-- What this task involves --
Take each line of the entries below that contains "udevmon" and copy it.
--------------------
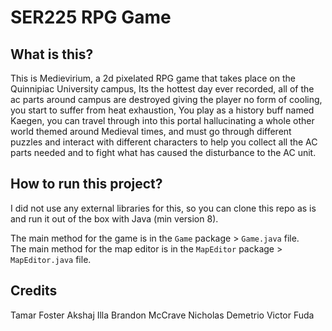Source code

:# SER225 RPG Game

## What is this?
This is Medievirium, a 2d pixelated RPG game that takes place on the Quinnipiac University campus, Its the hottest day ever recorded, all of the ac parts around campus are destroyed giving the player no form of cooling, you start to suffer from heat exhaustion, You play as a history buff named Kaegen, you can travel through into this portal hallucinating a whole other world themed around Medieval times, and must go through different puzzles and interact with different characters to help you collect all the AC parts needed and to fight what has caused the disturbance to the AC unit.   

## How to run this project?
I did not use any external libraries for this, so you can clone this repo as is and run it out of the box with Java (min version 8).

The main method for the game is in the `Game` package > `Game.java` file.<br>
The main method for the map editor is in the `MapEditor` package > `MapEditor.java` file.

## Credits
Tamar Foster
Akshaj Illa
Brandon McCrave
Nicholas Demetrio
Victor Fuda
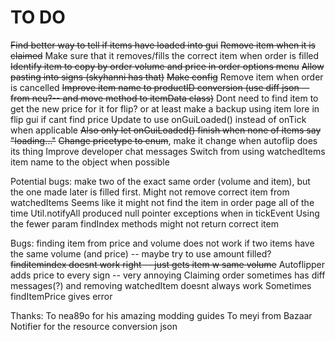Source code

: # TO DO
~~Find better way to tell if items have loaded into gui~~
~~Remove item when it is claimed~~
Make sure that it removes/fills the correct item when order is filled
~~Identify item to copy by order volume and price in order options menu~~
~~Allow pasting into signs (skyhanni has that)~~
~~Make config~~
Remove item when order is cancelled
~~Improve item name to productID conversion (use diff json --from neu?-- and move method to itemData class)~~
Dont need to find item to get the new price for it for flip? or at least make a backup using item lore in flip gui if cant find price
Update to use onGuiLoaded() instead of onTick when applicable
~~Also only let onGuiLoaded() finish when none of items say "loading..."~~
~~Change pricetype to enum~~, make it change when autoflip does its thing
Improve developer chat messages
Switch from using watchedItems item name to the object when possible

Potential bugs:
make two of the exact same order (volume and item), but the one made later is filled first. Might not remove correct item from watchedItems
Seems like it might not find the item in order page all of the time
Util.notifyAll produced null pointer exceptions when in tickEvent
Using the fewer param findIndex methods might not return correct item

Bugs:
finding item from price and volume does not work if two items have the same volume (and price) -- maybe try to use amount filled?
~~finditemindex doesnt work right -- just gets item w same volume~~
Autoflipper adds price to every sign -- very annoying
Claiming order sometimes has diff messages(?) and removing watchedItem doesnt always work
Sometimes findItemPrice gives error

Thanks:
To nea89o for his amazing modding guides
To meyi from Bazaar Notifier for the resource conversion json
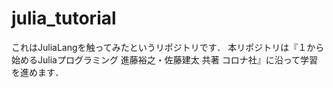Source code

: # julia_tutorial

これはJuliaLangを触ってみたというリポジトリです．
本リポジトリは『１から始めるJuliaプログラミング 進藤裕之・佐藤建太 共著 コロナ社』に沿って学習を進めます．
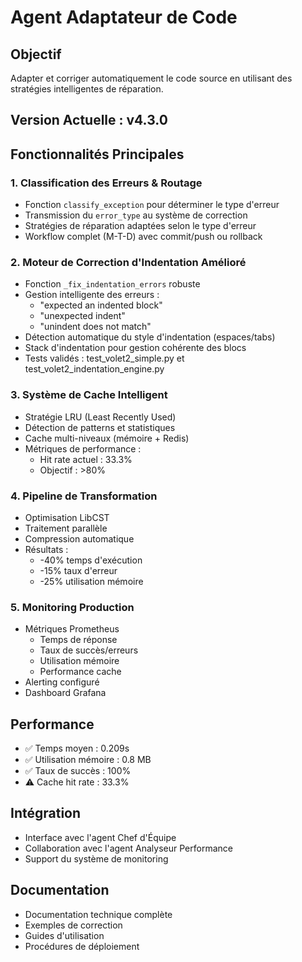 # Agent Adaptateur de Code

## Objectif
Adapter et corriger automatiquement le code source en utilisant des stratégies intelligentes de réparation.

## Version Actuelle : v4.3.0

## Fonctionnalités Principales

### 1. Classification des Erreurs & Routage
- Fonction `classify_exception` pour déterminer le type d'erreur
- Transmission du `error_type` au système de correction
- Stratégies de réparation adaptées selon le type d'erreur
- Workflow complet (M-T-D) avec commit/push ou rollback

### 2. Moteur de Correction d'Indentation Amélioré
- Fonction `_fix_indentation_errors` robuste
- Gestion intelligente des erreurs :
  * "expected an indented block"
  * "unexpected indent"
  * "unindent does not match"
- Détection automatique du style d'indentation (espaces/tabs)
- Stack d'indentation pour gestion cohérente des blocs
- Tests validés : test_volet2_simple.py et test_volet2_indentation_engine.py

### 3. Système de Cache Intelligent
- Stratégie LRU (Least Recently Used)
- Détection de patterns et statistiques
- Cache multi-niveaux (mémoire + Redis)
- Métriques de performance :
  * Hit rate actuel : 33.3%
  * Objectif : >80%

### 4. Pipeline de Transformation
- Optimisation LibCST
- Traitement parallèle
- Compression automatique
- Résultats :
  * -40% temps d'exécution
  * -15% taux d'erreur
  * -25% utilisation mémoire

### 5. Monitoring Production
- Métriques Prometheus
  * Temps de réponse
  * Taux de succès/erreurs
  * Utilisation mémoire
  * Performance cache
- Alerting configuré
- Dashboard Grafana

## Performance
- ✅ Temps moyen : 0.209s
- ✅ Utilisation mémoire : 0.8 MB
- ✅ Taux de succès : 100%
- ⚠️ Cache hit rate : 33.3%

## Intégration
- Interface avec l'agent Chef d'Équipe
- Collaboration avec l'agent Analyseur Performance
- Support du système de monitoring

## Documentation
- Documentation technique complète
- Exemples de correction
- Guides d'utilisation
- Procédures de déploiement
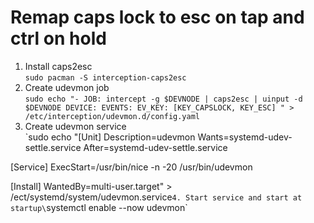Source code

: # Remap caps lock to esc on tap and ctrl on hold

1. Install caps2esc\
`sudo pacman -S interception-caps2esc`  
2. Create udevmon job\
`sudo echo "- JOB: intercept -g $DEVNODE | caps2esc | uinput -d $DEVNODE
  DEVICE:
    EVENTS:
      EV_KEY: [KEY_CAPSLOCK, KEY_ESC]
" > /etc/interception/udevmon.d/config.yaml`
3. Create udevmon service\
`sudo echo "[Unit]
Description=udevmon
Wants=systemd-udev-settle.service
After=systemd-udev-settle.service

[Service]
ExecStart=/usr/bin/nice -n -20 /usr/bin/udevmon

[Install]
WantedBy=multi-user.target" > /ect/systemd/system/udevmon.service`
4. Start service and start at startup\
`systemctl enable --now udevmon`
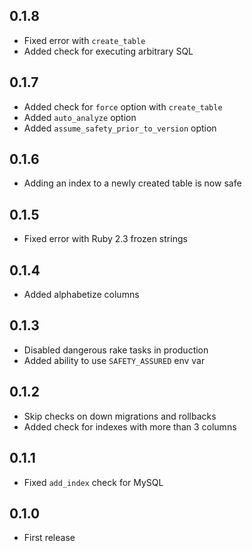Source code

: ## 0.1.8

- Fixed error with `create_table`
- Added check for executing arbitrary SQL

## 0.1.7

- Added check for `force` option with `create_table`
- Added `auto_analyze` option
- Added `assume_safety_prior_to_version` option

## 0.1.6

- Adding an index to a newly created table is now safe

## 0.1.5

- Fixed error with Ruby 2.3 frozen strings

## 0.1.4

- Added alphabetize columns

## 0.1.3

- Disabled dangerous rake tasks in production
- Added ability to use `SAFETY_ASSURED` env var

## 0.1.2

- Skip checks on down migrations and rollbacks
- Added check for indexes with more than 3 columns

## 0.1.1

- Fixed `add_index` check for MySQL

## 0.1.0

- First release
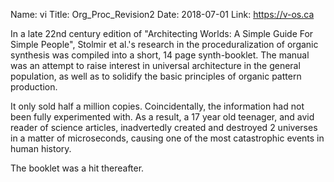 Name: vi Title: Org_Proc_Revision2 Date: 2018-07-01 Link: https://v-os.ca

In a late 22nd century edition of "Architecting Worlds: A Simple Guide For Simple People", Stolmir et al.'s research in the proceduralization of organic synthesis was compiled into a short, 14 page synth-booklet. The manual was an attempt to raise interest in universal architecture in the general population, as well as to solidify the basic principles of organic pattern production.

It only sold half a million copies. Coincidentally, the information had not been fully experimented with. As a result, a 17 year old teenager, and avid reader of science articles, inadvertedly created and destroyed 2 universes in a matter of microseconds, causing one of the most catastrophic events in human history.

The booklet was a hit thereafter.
--------------------
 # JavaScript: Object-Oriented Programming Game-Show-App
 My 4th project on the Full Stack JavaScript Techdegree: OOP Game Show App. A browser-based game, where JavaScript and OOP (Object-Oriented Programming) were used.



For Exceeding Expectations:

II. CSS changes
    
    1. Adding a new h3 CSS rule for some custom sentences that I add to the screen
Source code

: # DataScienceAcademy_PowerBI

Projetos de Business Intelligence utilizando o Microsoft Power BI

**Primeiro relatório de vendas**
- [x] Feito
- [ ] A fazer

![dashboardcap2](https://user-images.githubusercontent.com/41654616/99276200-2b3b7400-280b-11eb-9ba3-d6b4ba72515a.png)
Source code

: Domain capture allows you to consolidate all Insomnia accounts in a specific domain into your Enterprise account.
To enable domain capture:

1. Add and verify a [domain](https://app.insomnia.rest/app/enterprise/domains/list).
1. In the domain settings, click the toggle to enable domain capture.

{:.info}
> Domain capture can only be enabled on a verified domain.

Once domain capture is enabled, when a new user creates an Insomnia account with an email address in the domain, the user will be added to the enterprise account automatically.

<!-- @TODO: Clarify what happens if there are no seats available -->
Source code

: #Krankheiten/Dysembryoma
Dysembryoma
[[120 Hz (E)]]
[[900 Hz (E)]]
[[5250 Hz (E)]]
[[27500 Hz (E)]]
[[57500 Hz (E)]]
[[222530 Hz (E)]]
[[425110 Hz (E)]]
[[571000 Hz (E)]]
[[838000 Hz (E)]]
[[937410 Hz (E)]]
--------------------
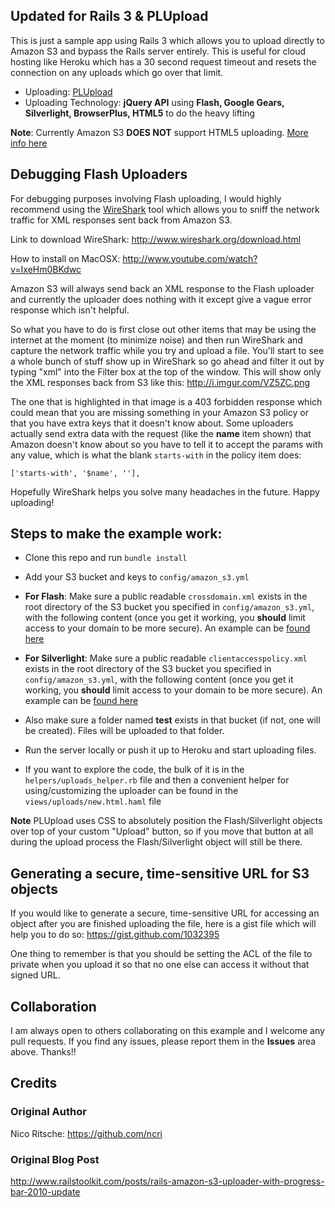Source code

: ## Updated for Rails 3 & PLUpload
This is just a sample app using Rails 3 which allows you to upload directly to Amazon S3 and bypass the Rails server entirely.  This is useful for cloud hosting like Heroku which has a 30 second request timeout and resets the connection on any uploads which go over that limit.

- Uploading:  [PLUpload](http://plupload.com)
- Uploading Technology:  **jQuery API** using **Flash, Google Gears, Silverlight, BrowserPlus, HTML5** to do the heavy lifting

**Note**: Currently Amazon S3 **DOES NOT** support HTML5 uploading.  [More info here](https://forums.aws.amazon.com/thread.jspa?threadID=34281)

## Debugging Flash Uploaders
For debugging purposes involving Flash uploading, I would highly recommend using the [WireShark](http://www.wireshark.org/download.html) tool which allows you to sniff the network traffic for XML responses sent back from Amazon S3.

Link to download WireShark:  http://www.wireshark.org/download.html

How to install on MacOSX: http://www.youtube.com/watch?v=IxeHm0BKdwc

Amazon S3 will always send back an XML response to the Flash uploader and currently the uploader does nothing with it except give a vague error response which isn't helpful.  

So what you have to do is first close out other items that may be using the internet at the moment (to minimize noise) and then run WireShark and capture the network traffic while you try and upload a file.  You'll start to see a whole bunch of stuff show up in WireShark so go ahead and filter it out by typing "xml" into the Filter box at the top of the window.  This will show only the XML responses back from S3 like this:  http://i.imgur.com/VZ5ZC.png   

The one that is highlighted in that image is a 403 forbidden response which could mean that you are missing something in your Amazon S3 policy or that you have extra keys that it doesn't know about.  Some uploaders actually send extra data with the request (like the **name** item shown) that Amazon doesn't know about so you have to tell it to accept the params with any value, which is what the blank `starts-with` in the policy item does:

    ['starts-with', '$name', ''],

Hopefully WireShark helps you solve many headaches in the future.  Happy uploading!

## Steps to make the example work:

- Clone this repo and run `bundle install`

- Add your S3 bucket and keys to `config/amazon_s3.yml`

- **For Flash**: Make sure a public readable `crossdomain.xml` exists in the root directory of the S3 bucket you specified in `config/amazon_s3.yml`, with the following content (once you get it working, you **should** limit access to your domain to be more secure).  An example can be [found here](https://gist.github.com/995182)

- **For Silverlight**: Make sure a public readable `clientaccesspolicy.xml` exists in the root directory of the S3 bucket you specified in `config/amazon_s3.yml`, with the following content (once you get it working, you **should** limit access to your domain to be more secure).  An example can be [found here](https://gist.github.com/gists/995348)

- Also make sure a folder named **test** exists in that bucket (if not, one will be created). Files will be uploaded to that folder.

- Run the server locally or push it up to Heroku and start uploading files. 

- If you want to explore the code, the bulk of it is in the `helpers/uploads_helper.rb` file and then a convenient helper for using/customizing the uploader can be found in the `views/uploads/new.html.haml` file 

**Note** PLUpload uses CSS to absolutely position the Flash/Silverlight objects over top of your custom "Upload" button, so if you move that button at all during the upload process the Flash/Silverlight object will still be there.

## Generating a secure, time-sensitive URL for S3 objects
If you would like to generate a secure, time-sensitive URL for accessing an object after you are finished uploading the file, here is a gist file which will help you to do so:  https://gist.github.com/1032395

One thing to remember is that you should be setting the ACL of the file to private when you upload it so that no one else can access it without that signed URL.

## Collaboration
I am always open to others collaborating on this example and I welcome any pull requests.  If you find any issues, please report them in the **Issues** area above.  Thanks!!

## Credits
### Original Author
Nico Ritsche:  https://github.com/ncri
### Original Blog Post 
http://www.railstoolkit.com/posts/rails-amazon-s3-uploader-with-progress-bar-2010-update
--------------------
-- Your solution --
2. Create udevmon job\
" > /etc/interception/udevmon.d/config.yaml`
3. Create udevmon service\
Description=udevmon
ExecStart=/usr/bin/nice -n -20 /usr/bin/udevmon
WantedBy=multi-user.target" > /ect/systemd/system/udevmon.service`
`systemctl enable --now udevmon`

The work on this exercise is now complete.